Driving the news: One day after Fox News host Tucker Carlson's presentation of unreleased Jan. 6 footage drew bipartisan outrage, the House Administration's subcommittee on oversight launched a new investigation into the work of the Jan. 6 committee.

  • News also broke Wednesday that Rep. Marjorie Taylor Greene (R-Ga.) will be leading colleagues in a visit to Jan. 6 riot defendants in the D.C. jail, where she has claimed the conditions amount to "civil rights abuses."
  • "There are some members of Congress that are planning a visit to the jail, and we're working with them on writing a letter requesting a day to go and take a tour," Oversight Committee Chair James Comer (R-Ky.) told Axios.

Behind the scenes: "It is a distraction," one House Republican told Axios, saying there is a "high level of frustration with rank-and-file members" about the focus on relitigating Jan. 6.

  • "I think the Republican base loves to hear about Jan. 6, but this is not a winning issue with swing voters," they added.

What they're saying: "For it to be released to a very specific conservative entertainer with a large conservative audience," Sen. Kevin Cramer (R-N.D.) told Axios, "it sort of just relitigates something that should be further in our rearview mirror rather than at the forefront."

  • "I'm ready to move on," Cramer said, "And, frankly, I wish they all would move on. You guys [in the press] can't even move on when they put the video on Tucker Carlson."
  • "It's in the past. We should be talking about the future. It's a mystery to me as to why people want to continue to obsess about that," said Senate Minority Whip John Thune (R-S.D.).

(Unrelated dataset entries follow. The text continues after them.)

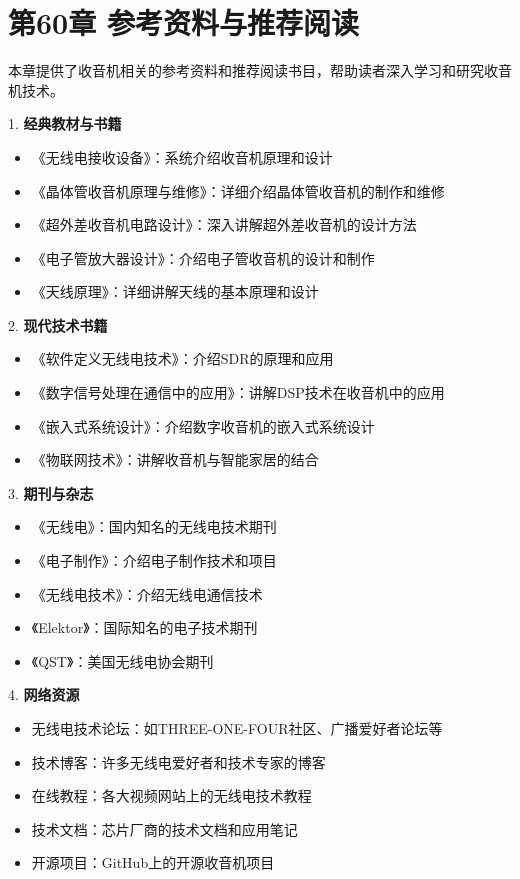 \documentclass[12pt,UTF8]{ctexbook}
\begin{document}
\chapter*{第60章 参考资料与推荐阅读}

本章提供了收音机相关的参考资料和推荐阅读书目，帮助读者深入学习和研究收音机技术。

1. \textbf{经典教材与书籍}
   \begin{itemize}[leftmargin=3.5em]
   \item 《无线电接收设备》：系统介绍收音机原理和设计
   \item 《晶体管收音机原理与维修》：详细介绍晶体管收音机的制作和维修
   \item 《超外差收音机电路设计》：深入讲解超外差收音机的设计方法
   \item 《电子管放大器设计》：介绍电子管收音机的设计和制作
   \item 《天线原理》：详细讲解天线的基本原理和设计
   \end{itemize}

2. \textbf{现代技术书籍}
   \begin{itemize}[leftmargin=3.5em]
   \item 《软件定义无线电技术》：介绍SDR的原理和应用
   \item 《数字信号处理在通信中的应用》：讲解DSP技术在收音机中的应用
   \item 《嵌入式系统设计》：介绍数字收音机的嵌入式系统设计
   \item 《物联网技术》：讲解收音机与智能家居的结合
   \end{itemize}

3. \textbf{期刊与杂志}
   \begin{itemize}[leftmargin=3.5em]
   \item 《无线电》：国内知名的无线电技术期刊
   \item 《电子制作》：介绍电子制作技术和项目
   \item 《无线电技术》：介绍无线电通信技术
   \item 《Elektor》：国际知名的电子技术期刊
   \item 《QST》：美国无线电协会期刊
   \end{itemize}

4. \textbf{网络资源}
   \begin{itemize}[leftmargin=3.5em]
   \item 无线电技术论坛：如THREE-ONE-FOUR社区、广播爱好者论坛等
   \item 技术博客：许多无线电爱好者和技术专家的博客
   \item 在线教程：各大视频网站上的无线电技术教程
   \item 技术文档：芯片厂商的技术文档和应用笔记
   \item 开源项目：GitHub上的开源收音机项目
   \end{itemize}
\end{document}
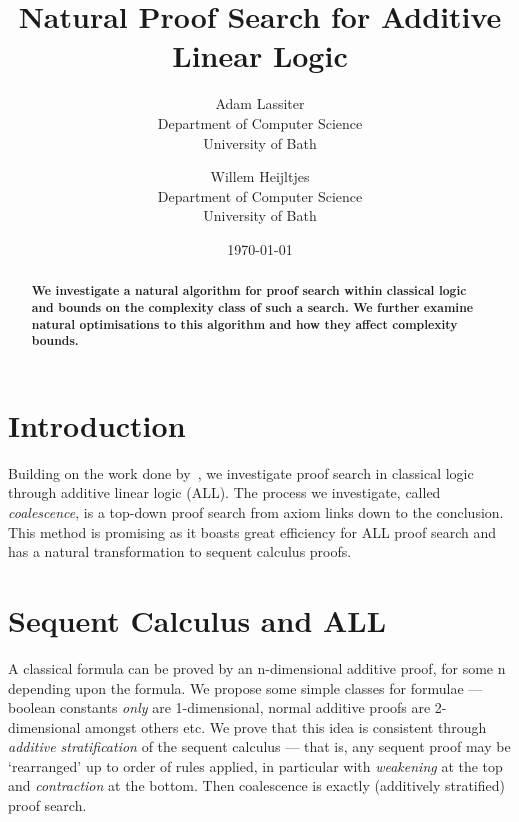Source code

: 

\title{Natural Proof Search for Additive Linear Logic}
\author{Adam Lassiter\\Department of Computer Science\\University of Bath \and Willem Heijltjes\\Department of Computer Science\\University of Bath}
\date{\today}



    \maketitle
    \begin{abstract}
        \textbf{
            We investigate a natural algorithm for proof search within classical logic and bounds on the complexity class of such a search.
            We further examine natural optimisations to this algorithm and how they affect complexity bounds.
        }
    \end{abstract}

    \section*{Introduction}
        Building on the work done by~\cite{petri-nets}, we investigate proof search in classical logic through additive linear logic (ALL).
        The process we investigate, called \textit{coalescence}, is a top-down proof search from axiom links down to the conclusion.
        This method is promising as it boasts great efficiency for ALL proof search and has a natural transformation to sequent calculus proofs.

    \section*{Sequent Calculus and ALL}
        A classical formula can be proved by an n-dimensional additive proof, for some n depending upon the formula.
        We propose some simple classes for formulae --- boolean constants \textit{only} are 1-dimensional, normal additive proofs are 2-dimensional amongst others etc.
        We prove that this idea is consistent through \textit{additive stratification} of the sequent calculus --- that is, any sequent proof may be `rearranged' up to order of rules applied, in particular with \textit{weakening} at the top and \textit{contraction} at the bottom.
        Then coalescence is exactly (additively stratified) proof search.


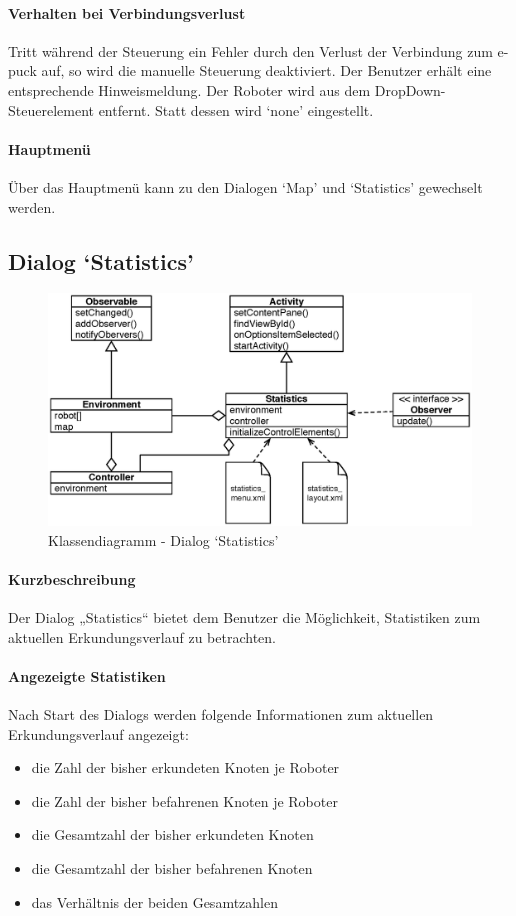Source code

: \documentclass[10pt,a4paper]{article}
\begin{document}
	\paragraph*{Verhalten bei Verbindungsverlust} Tritt während der Steuerung ein Fehler durch den Verlust der Verbindung zum e-puck auf, so wird die
	manuelle Steuerung deaktiviert. Der Benutzer erhält eine entsprechende Hinweismeldung. Der Roboter wird aus dem DropDown-Steuerelement entfernt.
	Statt dessen wird `none' eingestellt.
	
	\paragraph*{Hauptmenü} Über das Hauptmenü kann zu den Dialogen `Map' und `Statistics' gewechselt werden.
	
	\subsection*{Dialog `Statistics'}
	
	\begin{figure}[h]
			\centering
			\includegraphics[width=14cm]{images/entwurf_statistics.eps}
  			\caption{Klassendiagramm - Dialog `Statistics'}
  			\label{fig:dialog_statistics}
  	\end{figure}
	
	\paragraph*{Kurzbeschreibung} Der Dialog „Statistics“ bietet dem Benutzer die Möglichkeit, Statistiken zum aktuellen Erkundungsverlauf zu
	betrachten.
	
	\paragraph*{Angezeigte Statistiken} Nach Start des Dialogs werden folgende Informationen zum aktuellen Erkundungsverlauf angezeigt:
	\begin{itemize}
	\item die Zahl der bisher erkundeten Knoten je Roboter
	\item die Zahl der bisher befahrenen Knoten je Roboter
	\item die Gesamtzahl der bisher erkundeten Knoten
	\item die Gesamtzahl der bisher befahrenen Knoten
	\item das Verhältnis der beiden Gesamtzahlen
	\end{itemize}
	
\end{document}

Zoom in: Even as they stood by McCarthy's decision and said they support releasing the tapes, some House Republicans hinted that they are less than satisfied with the idea of having to grapple with the Jan. 6 discourse once again.

  • "What I like is sharing the tapes out," Rep. Blake Moore (R-Utah) told Axios. "I don't like all this playing out in the press though. I don't trust our cable news networks anymore. I don't trust MSNBC. I don't trust that even Tucker Carlson would be objective on this."
  • "I just say, let it exist, go from there. We need to move on though. We need to move on," Moore said.
  • Rep. Don Bacon (R-Neb.) said he has outstanding questions about Capitol security failures but suggested it shouldn’t be the focus of the GOP’s investigative agenda: “We’ve had investigations on Jan. 6 for two years now. … We keep going back to it. I think we can move on.”
  • Rep. Kelly Armstrong (R-N.D.), a member of the GOP's erstwhile Jan. 6 shadow committee, said he is open to talking about related issues like pretrial release, conditions in federal prisons and Capitol security — but Jan. 6 "shouldn't be the No. 1 focus."

What's next: The new investigation of the Jan. 6 committee is part of a broader House Administration probe into security failures and post-Jan. 6 reforms, according to two senior GOP aides.

  • The probe, led by Rep. Barry Loudermilk (R-Ga.) — who was himself a target of the select committee — involves examining the 2 million select committee documents that House Administration now has custody of. The probe was first reported by CNN.